Work instruction –
Return only those lines of the listing that hold the word "running".

Records shown –
· · · ·
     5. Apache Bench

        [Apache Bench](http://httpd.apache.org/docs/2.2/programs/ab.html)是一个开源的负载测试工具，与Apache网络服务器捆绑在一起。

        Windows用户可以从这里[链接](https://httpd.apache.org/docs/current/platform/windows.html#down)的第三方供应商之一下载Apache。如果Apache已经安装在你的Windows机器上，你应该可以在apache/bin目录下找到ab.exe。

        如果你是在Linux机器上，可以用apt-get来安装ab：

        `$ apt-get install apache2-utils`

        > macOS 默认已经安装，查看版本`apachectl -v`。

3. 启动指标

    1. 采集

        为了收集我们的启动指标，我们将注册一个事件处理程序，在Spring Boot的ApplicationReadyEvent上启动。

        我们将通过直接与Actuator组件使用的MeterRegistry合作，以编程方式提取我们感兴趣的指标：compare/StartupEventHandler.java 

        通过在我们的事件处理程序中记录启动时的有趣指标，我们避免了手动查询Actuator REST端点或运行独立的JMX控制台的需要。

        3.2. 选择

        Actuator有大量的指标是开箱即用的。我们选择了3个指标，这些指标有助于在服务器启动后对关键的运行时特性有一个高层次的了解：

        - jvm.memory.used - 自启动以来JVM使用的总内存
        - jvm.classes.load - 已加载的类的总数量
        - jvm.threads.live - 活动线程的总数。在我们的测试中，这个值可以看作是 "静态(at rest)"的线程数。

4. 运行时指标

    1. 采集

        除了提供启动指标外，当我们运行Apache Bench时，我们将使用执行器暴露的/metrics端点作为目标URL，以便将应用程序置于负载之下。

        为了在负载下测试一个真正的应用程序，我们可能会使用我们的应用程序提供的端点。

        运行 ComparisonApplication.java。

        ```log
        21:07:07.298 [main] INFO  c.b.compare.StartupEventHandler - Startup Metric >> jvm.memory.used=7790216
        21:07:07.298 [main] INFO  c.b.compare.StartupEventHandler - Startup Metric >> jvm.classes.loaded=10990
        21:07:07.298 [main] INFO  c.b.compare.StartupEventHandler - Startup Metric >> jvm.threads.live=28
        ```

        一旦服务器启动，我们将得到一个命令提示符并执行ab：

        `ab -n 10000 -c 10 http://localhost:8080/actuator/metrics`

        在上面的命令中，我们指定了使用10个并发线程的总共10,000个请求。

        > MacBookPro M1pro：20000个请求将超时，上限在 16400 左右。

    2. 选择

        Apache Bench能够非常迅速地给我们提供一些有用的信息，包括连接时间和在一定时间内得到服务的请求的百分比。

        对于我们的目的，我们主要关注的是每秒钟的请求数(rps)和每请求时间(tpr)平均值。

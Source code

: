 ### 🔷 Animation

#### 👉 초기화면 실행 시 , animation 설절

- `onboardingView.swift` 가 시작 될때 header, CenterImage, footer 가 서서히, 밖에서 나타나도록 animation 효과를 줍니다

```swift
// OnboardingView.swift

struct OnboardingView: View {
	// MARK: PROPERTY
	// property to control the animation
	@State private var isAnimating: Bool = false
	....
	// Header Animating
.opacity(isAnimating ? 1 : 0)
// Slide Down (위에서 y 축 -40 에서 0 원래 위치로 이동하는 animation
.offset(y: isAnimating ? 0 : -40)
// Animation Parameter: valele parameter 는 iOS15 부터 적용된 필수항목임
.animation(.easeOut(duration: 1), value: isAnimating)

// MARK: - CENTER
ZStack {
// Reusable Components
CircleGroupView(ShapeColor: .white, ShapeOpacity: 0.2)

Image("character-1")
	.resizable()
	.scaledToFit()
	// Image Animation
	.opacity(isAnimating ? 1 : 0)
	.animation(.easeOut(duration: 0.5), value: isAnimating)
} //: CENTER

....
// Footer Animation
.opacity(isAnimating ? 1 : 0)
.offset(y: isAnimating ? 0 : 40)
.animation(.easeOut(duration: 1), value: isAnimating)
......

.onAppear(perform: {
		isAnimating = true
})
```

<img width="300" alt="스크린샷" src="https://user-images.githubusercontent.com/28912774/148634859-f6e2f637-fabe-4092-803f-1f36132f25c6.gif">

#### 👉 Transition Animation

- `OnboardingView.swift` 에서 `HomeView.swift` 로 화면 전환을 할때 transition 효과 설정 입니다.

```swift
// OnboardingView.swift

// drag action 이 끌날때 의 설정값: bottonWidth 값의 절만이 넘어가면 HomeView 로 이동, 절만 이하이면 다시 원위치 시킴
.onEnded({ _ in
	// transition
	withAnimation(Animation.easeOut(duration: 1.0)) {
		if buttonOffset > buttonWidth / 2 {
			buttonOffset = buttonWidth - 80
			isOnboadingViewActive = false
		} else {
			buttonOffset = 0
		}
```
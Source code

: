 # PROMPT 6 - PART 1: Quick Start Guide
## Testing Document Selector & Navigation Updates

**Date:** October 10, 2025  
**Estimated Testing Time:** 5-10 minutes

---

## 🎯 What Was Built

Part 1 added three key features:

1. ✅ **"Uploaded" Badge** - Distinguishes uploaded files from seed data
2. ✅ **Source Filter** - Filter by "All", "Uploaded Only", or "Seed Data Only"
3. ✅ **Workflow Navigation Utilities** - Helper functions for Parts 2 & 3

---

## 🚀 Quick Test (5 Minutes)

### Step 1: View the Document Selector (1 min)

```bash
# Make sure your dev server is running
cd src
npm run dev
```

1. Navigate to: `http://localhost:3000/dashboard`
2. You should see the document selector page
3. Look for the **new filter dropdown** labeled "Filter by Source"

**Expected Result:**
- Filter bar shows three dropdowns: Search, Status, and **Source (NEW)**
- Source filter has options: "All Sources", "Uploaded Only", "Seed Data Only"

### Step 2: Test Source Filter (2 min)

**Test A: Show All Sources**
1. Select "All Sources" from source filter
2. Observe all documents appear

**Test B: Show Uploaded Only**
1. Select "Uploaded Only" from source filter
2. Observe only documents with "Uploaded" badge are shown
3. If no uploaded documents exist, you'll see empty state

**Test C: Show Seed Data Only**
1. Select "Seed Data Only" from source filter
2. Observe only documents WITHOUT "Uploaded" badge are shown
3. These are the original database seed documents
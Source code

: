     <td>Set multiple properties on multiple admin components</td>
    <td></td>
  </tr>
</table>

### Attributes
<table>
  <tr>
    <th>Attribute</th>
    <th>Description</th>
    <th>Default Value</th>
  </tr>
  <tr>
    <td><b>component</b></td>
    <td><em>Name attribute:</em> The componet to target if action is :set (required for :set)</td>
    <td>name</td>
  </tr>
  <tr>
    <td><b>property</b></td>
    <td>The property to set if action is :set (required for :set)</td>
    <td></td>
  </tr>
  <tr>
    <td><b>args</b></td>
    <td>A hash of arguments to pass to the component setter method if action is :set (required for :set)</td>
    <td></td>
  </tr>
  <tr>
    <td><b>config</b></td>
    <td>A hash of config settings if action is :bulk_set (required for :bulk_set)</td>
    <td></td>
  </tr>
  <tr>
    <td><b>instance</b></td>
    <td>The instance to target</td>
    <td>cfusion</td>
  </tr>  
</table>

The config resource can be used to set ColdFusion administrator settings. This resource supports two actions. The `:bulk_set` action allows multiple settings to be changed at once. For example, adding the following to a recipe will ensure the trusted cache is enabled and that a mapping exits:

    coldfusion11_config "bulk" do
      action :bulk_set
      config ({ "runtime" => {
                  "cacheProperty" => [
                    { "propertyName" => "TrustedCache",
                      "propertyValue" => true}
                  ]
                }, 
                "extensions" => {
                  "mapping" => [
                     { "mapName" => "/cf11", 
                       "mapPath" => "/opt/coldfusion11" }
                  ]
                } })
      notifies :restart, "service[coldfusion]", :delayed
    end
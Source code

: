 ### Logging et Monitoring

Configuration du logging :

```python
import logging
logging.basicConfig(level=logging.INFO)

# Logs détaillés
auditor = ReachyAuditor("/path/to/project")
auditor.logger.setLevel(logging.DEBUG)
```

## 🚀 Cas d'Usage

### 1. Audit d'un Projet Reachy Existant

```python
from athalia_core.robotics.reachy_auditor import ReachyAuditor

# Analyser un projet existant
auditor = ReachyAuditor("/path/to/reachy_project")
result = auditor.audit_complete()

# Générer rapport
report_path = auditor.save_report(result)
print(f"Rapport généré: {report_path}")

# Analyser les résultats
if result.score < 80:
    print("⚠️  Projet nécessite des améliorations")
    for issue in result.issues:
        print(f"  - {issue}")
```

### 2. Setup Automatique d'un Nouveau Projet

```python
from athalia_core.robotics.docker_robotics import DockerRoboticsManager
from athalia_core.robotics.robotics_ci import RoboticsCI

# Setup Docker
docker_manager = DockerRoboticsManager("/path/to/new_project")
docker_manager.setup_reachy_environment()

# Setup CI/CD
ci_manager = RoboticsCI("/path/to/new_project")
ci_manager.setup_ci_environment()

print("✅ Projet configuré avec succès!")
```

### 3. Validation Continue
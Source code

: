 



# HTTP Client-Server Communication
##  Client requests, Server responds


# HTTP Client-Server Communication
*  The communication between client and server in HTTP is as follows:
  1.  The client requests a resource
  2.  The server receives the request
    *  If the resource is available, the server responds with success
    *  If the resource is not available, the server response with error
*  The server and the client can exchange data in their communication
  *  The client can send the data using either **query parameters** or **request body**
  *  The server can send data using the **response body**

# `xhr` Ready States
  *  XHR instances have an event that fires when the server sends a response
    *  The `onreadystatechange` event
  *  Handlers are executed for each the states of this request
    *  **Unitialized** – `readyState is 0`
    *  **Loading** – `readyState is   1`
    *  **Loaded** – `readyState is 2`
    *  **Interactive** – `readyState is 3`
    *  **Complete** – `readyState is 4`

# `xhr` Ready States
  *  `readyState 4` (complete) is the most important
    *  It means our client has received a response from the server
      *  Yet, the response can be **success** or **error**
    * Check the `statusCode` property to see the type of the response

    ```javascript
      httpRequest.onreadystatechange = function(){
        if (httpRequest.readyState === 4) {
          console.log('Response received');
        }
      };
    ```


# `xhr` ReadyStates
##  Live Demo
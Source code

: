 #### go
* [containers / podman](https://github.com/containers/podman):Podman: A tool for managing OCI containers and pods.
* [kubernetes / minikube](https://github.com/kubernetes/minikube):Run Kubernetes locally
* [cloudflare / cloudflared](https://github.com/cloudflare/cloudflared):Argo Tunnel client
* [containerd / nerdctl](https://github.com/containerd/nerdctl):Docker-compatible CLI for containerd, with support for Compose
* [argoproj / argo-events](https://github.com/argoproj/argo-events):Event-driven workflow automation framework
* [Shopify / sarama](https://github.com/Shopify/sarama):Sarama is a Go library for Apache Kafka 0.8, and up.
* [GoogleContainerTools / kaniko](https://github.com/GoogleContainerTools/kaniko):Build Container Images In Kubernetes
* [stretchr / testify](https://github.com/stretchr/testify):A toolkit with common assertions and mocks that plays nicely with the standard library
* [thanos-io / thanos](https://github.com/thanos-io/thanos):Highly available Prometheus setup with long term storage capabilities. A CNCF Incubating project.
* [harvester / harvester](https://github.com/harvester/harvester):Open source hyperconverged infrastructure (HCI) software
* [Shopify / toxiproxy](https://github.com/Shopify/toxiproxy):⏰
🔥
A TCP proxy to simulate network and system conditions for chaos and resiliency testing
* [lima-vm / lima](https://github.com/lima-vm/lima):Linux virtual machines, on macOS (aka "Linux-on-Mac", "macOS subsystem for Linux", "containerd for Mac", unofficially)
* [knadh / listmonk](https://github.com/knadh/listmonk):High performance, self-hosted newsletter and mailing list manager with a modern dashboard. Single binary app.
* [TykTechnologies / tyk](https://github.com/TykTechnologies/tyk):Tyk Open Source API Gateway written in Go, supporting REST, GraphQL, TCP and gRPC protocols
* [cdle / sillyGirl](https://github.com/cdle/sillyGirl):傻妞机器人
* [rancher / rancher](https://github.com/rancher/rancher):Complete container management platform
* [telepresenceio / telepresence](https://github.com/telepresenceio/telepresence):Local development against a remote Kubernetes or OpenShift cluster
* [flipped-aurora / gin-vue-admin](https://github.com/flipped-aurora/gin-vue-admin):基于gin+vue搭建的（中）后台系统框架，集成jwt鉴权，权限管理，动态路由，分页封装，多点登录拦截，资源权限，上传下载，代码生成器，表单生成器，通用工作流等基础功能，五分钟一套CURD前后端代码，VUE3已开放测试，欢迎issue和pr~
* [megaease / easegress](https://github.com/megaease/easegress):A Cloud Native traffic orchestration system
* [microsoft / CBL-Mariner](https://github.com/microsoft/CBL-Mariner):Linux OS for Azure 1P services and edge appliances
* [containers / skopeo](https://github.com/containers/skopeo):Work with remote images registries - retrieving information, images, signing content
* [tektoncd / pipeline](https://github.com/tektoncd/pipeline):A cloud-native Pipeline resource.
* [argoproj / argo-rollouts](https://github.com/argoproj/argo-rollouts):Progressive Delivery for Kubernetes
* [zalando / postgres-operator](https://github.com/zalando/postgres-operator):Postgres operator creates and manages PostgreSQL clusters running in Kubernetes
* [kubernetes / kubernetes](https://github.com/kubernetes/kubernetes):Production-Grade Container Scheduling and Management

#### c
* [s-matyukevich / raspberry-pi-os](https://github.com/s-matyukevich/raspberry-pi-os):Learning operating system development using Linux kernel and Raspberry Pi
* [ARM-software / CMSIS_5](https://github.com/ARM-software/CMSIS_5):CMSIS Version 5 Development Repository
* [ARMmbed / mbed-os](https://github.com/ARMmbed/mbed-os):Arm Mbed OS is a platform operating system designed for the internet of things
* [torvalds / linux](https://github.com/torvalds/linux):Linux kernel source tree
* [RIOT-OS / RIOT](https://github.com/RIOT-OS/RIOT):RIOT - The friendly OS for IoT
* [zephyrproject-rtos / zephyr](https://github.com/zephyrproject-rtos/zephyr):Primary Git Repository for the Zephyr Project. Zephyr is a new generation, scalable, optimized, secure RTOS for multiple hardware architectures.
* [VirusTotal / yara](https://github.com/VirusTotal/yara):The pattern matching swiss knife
· · · ·
Your solution –
# Make sure your dev server is running
* [zalando / postgres-operator](https://github.com/zalando/postgres-operator):Postgres operator creates and manages PostgreSQL clusters running in Kubernetes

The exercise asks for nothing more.